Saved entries
- Opening Delimiter -
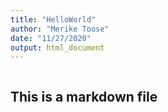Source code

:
 ```yaml
---
title: "HelloWorld"
author: "Merike Toose"
date: "11/27/2020"
output: html_document
---
```


```
```



## This is a markdown file
```
```


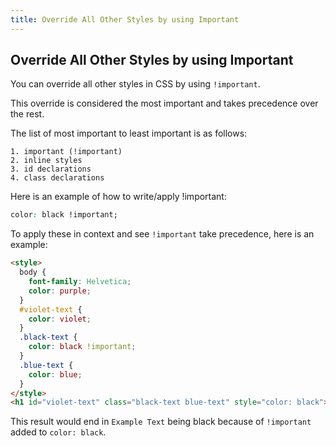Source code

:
 ```yaml
---
title: Override All Other Styles by using Important
---
```

## Override All Other Styles by using Important

You can override all other styles in CSS by using `!important`.

This override is considered the most important and takes precedence over the rest.

The list of most important to least important is as follows:
``` 
1. important (!important) 
2. inline styles 
3. id declarations 
4. class declarations 
```

Here is an example of how to write/apply !important:
```css
color: black !important;
```
To apply these in context and see `!important` take precedence, here is an example:

```html
<style>
  body {
    font-family: Helvetica;
    color: purple;
  }
  #violet-text {
    color: violet;
  }
  .black-text {
    color: black !important;
  }
  .blue-text {
    color: blue;
  }
</style>
<h1 id="violet-text" class="black-text blue-text" style="color: black">Example Text</h1>
```

This result would end in `Example Text` being black because of `!important` added to `color: black`. 
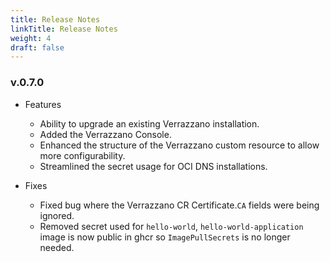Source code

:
```yaml
---
title: Release Notes
linkTitle: Release Notes
weight: 4
draft: false
---
```


### v.0.7.0
- Features
    - Ability to upgrade an existing Verrazzano installation.
    - Added the Verrazzano Console.
    - Enhanced the structure of the Verrazzano custom resource to allow more configurability.
    - Streamlined the secret usage for OCI DNS installations.

- Fixes
    - Fixed bug where the Verrazzano CR Certificate.`CA` fields were being ignored.
    - Removed secret used for `hello-world`, `hello-world-application` image is now public in ghcr so `ImagePullSecrets` is no longer needed.

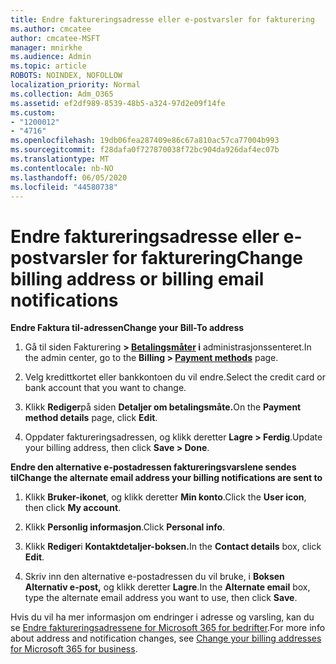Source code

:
 ```yaml
---
title: Endre faktureringsadresse eller e-postvarsler for fakturering
ms.author: cmcatee
author: cmcatee-MSFT
manager: mnirkhe
ms.audience: Admin
ms.topic: article
ROBOTS: NOINDEX, NOFOLLOW
localization_priority: Normal
ms.collection: Adm_O365
ms.assetid: ef2df989-8539-48b5-a324-97d2e09f14fe
ms.custom:
- "1200012"
- "4716"
ms.openlocfilehash: 19db06fea287409e86c67a810ac57ca77004b993
ms.sourcegitcommit: f28dafa0f727870038f72bc904da926daf4ec07b
ms.translationtype: MT
ms.contentlocale: nb-NO
ms.lasthandoff: 06/05/2020
ms.locfileid: "44580738"
---
```

# <a name="change-billing-address-or-billing-email-notifications"></a><span data-ttu-id="1fbef-102">Endre faktureringsadresse eller e-postvarsler for fakturering</span><span class="sxs-lookup"><span data-stu-id="1fbef-102">Change billing address or billing email notifications</span></span>

<span data-ttu-id="1fbef-103">**Endre Faktura til-adressen**</span><span class="sxs-lookup"><span data-stu-id="1fbef-103">**Change your Bill-To address**</span></span>

1. <span data-ttu-id="1fbef-104">Gå til siden Fakturering **> [Betalingsmåter](https://go.microsoft.com/fwlink/p/?linkid=2018806) i** administrasjonssenteret.</span><span class="sxs-lookup"><span data-stu-id="1fbef-104">In the admin center, go to the **Billing > [Payment methods](https://go.microsoft.com/fwlink/p/?linkid=2018806)** page.</span></span>

2. <span data-ttu-id="1fbef-105">Velg kredittkortet eller bankkontoen du vil endre.</span><span class="sxs-lookup"><span data-stu-id="1fbef-105">Select the credit card or bank account that you want to change.</span></span>

3. <span data-ttu-id="1fbef-106">Klikk **Rediger**på siden **Detaljer om betalingsmåte.**</span><span class="sxs-lookup"><span data-stu-id="1fbef-106">On the **Payment method details** page, click **Edit**.</span></span>

4. <span data-ttu-id="1fbef-107">Oppdater faktureringsadressen, og klikk deretter **Lagre > Ferdig**.</span><span class="sxs-lookup"><span data-stu-id="1fbef-107">Update your billing address, then click **Save > Done**.</span></span>

<span data-ttu-id="1fbef-108">**Endre den alternative e-postadressen faktureringsvarslene sendes til**</span><span class="sxs-lookup"><span data-stu-id="1fbef-108">**Change the alternate email address your billing notifications are sent to**</span></span> 

1. <span data-ttu-id="1fbef-109">Klikk **Bruker-ikonet**, og klikk deretter **Min konto**.</span><span class="sxs-lookup"><span data-stu-id="1fbef-109">Click the **User icon**, then click **My account**.</span></span>

2. <span data-ttu-id="1fbef-110">Klikk **Personlig informasjon**.</span><span class="sxs-lookup"><span data-stu-id="1fbef-110">Click **Personal info**.</span></span>

3. <span data-ttu-id="1fbef-111">Klikk **Rediger**i **Kontaktdetaljer-boksen.**</span><span class="sxs-lookup"><span data-stu-id="1fbef-111">In the **Contact details** box, click **Edit**.</span></span>

4. <span data-ttu-id="1fbef-112">Skriv inn den alternative e-postadressen du vil bruke, i **Boksen Alternativ e-post,** og klikk deretter **Lagre**.</span><span class="sxs-lookup"><span data-stu-id="1fbef-112">In the **Alternate email** box, type the alternate email address you want to use, then click **Save**.</span></span>

<span data-ttu-id="1fbef-113">Hvis du vil ha mer informasjon om endringer i adresse og varsling, kan du se [Endre faktureringsadressene for Microsoft 365 for bedrifter](https://docs.microsoft.com/microsoft-365/commerce/billing-and-payments/change-your-billing-addresses?view=o365-worldwide).</span><span class="sxs-lookup"><span data-stu-id="1fbef-113">For more info about address and notification changes, see [Change your billing addresses for Microsoft 365 for business](https://docs.microsoft.com/microsoft-365/commerce/billing-and-payments/change-your-billing-addresses?view=o365-worldwide).</span></span>
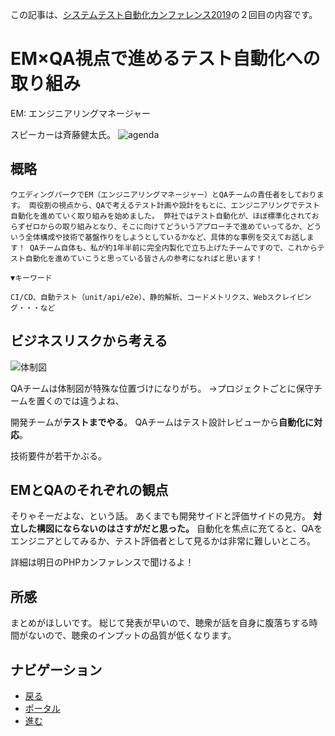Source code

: この記事は、[システムテスト自動化カンファレンス2019](./star)の２回目の内容です。

# EM×QA視点で進めるテスト自動化への取り組み
EM: エンジニアリングマネージャー

スピーカーは斉藤健太氏。
![agenda]({{site.baseurl}}/{{site.data.path.img}}/2019/11/star_2_agenda.jpg)

## 概略
```
ウエディングパークでEM（エンジニアリングマネージャー）とQAチームの責任者をしております。 両役割の視点から、QAで考えるテスト計画や設計をもとに、エンジニアリングでテスト自動化を進めていく取り組みを始めました。 弊社ではテスト自動化が、ほぼ標準化されておらずゼロからの取り組みとなり、そこに向けてどういうアプローチで進めていってるか、どういう全体構成や技術で基盤作りをしようとしているかなど、具体的な事例を交えてお話します！ QAチーム自体も、私が約1年半前に完全内製化で立ち上げたチームですので、これからテスト自動化を進めていこうと思っている皆さんの参考になればと思います！

▼キーワード

CI/CD、自動テスト（unit/api/e2e）、静的解析、コードメトリクス、Webスクレイピング・・・など
```

## ビジネスリスクから考える
![体制図]({{site.baseurl}}/{{site.data.path.img}}/2019/11/star_2_diagram.jpg)

QAチームは体制図が特殊な位置づけになりがち。
→プロジェクトごとに保守チームを置くのでは違うよね、

開発チームが**テストまでやる**。
QAチームはテスト設計レビューから**自動化に対応**。

技術要件が若干かぶる。

## EMとQAのそれぞれの観点
そりゃそーだよな、という話。
あくまでも開発サイドと評価サイドの見方。
**対立した構図にならないのはさすがだと思った。**
自動化を焦点に充てると、QAをエンジニアとしてみるか、テスト評価者として見るかは非常に難しいところ。

詳細は明日のPHPカンファレンスで聞けるよ！

## 所感
まとめがほしいです。
総じて発表が早いので、聴衆が話を自身に腹落ちする時間がないので、聴衆のインプットの品質が低くなります。

## ナビゲーション
- [戻る](./star_1.md)
- [ポータル](./star.md)
- [進む](./star_3.md)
- Closing Delimiter -
Exercise objective:
From the first line to the last, output the records exactly without pictures.

Response to the task:
Source code

:
 ```yaml
---
title: "HelloWorld"
author: "Merike Toose"
date: "11/27/2020"
output: html_document
---
```


```
```



## This is a markdown file
```
```


Source code

:
 ```yaml
---
title: Override All Other Styles by using Important
---
```

## Override All Other Styles by using Important

You can override all other styles in CSS by using `!important`.

This override is considered the most important and takes precedence over the rest.

The list of most important to least important is as follows:
``` 
1. important (!important) 
2. inline styles 
3. id declarations 
4. class declarations 
```

Here is an example of how to write/apply !important:
```css
color: black !important;
```
To apply these in context and see `!important` take precedence, here is an example:

```html
<style>
  body {
    font-family: Helvetica;
    color: purple;
  }
  #violet-text {
    color: violet;
  }
  .black-text {
    color: black !important;
  }
  .blue-text {
    color: blue;
  }
</style>
<h1 id="violet-text" class="black-text blue-text" style="color: black">Example Text</h1>
```

This result would end in `Example Text` being black because of `!important` added to `color: black`. 
Source code

:
```yaml
---
title: Release Notes
linkTitle: Release Notes
weight: 4
draft: false
---
```


### v.0.7.0
- Features
    - Ability to upgrade an existing Verrazzano installation.
    - Added the Verrazzano Console.
    - Enhanced the structure of the Verrazzano custom resource to allow more configurability.
    - Streamlined the secret usage for OCI DNS installations.

- Fixes
    - Fixed bug where the Verrazzano CR Certificate.`CA` fields were being ignored.
    - Removed secret used for `hello-world`, `hello-world-application` image is now public in ghcr so `ImagePullSecrets` is no longer needed.

Source code

:
 ```yaml
---
title: Endre faktureringsadresse eller e-postvarsler for fakturering
ms.author: cmcatee
author: cmcatee-MSFT
manager: mnirkhe
ms.audience: Admin
ms.topic: article
ROBOTS: NOINDEX, NOFOLLOW
localization_priority: Normal
ms.collection: Adm_O365
ms.assetid: ef2df989-8539-48b5-a324-97d2e09f14fe
ms.custom:
- "1200012"
- "4716"
ms.openlocfilehash: 19db06fea287409e86c67a810ac57ca77004b993
ms.sourcegitcommit: f28dafa0f727870038f72bc904da926daf4ec07b
ms.translationtype: MT
ms.contentlocale: nb-NO
ms.lasthandoff: 06/05/2020
ms.locfileid: "44580738"
---
```

# <a name="change-billing-address-or-billing-email-notifications"></a><span data-ttu-id="1fbef-102">Endre faktureringsadresse eller e-postvarsler for fakturering</span><span class="sxs-lookup"><span data-stu-id="1fbef-102">Change billing address or billing email notifications</span></span>

<span data-ttu-id="1fbef-103">**Endre Faktura til-adressen**</span><span class="sxs-lookup"><span data-stu-id="1fbef-103">**Change your Bill-To address**</span></span>

1. <span data-ttu-id="1fbef-104">Gå til siden Fakturering **> [Betalingsmåter](https://go.microsoft.com/fwlink/p/?linkid=2018806) i** administrasjonssenteret.</span><span class="sxs-lookup"><span data-stu-id="1fbef-104">In the admin center, go to the **Billing > [Payment methods](https://go.microsoft.com/fwlink/p/?linkid=2018806)** page.</span></span>

2. <span data-ttu-id="1fbef-105">Velg kredittkortet eller bankkontoen du vil endre.</span><span class="sxs-lookup"><span data-stu-id="1fbef-105">Select the credit card or bank account that you want to change.</span></span>

3. <span data-ttu-id="1fbef-106">Klikk **Rediger**på siden **Detaljer om betalingsmåte.**</span><span class="sxs-lookup"><span data-stu-id="1fbef-106">On the **Payment method details** page, click **Edit**.</span></span>

4. <span data-ttu-id="1fbef-107">Oppdater faktureringsadressen, og klikk deretter **Lagre > Ferdig**.</span><span class="sxs-lookup"><span data-stu-id="1fbef-107">Update your billing address, then click **Save > Done**.</span></span>

<span data-ttu-id="1fbef-108">**Endre den alternative e-postadressen faktureringsvarslene sendes til**</span><span class="sxs-lookup"><span data-stu-id="1fbef-108">**Change the alternate email address your billing notifications are sent to**</span></span> 

1. <span data-ttu-id="1fbef-109">Klikk **Bruker-ikonet**, og klikk deretter **Min konto**.</span><span class="sxs-lookup"><span data-stu-id="1fbef-109">Click the **User icon**, then click **My account**.</span></span>

2. <span data-ttu-id="1fbef-110">Klikk **Personlig informasjon**.</span><span class="sxs-lookup"><span data-stu-id="1fbef-110">Click **Personal info**.</span></span>

3. <span data-ttu-id="1fbef-111">Klikk **Rediger**i **Kontaktdetaljer-boksen.**</span><span class="sxs-lookup"><span data-stu-id="1fbef-111">In the **Contact details** box, click **Edit**.</span></span>

4. <span data-ttu-id="1fbef-112">Skriv inn den alternative e-postadressen du vil bruke, i **Boksen Alternativ e-post,** og klikk deretter **Lagre**.</span><span class="sxs-lookup"><span data-stu-id="1fbef-112">In the **Alternate email** box, type the alternate email address you want to use, then click **Save**.</span></span>

<span data-ttu-id="1fbef-113">Hvis du vil ha mer informasjon om endringer i adresse og varsling, kan du se [Endre faktureringsadressene for Microsoft 365 for bedrifter](https://docs.microsoft.com/microsoft-365/commerce/billing-and-payments/change-your-billing-addresses?view=o365-worldwide).</span><span class="sxs-lookup"><span data-stu-id="1fbef-113">For more info about address and notification changes, see [Change your billing addresses for Microsoft 365 for business](https://docs.microsoft.com/microsoft-365/commerce/billing-and-payments/change-your-billing-addresses?view=o365-worldwide).</span></span>
Source code

: この記事は、[システムテスト自動化カンファレンス2019](./star)の２回目の内容です。

# EM×QA視点で進めるテスト自動化への取り組み
EM: エンジニアリングマネージャー

スピーカーは斉藤健太氏。
![agenda]({{site.baseurl}}/{{site.data.path.img}}/2019/11/star_2_agenda.jpg)

## 概略
```
ウエディングパークでEM（エンジニアリングマネージャー）とQAチームの責任者をしております。 両役割の視点から、QAで考えるテスト計画や設計をもとに、エンジニアリングでテスト自動化を進めていく取り組みを始めました。 弊社ではテスト自動化が、ほぼ標準化されておらずゼロからの取り組みとなり、そこに向けてどういうアプローチで進めていってるか、どういう全体構成や技術で基盤作りをしようとしているかなど、具体的な事例を交えてお話します！ QAチーム自体も、私が約1年半前に完全内製化で立ち上げたチームですので、これからテスト自動化を進めていこうと思っている皆さんの参考になればと思います！

▼キーワード

CI/CD、自動テスト（unit/api/e2e）、静的解析、コードメトリクス、Webスクレイピング・・・など
```

## ビジネスリスクから考える
![体制図]({{site.baseurl}}/{{site.data.path.img}}/2019/11/star_2_diagram.jpg)

QAチームは体制図が特殊な位置づけになりがち。
→プロジェクトごとに保守チームを置くのでは違うよね、

開発チームが**テストまでやる**。
QAチームはテスト設計レビューから**自動化に対応**。

技術要件が若干かぶる。

## EMとQAのそれぞれの観点
そりゃそーだよな、という話。
あくまでも開発サイドと評価サイドの見方。
**対立した構図にならないのはさすがだと思った。**
自動化を焦点に充てると、QAをエンジニアとしてみるか、テスト評価者として見るかは非常に難しいところ。

詳細は明日のPHPカンファレンスで聞けるよ！

## 所感
まとめがほしいです。
総じて発表が早いので、聴衆が話を自身に腹落ちする時間がないので、聴衆のインプットの品質が低くなります。

## ナビゲーション
- [戻る](./star_1.md)
- [ポータル](./star.md)
- [進む](./star_3.md)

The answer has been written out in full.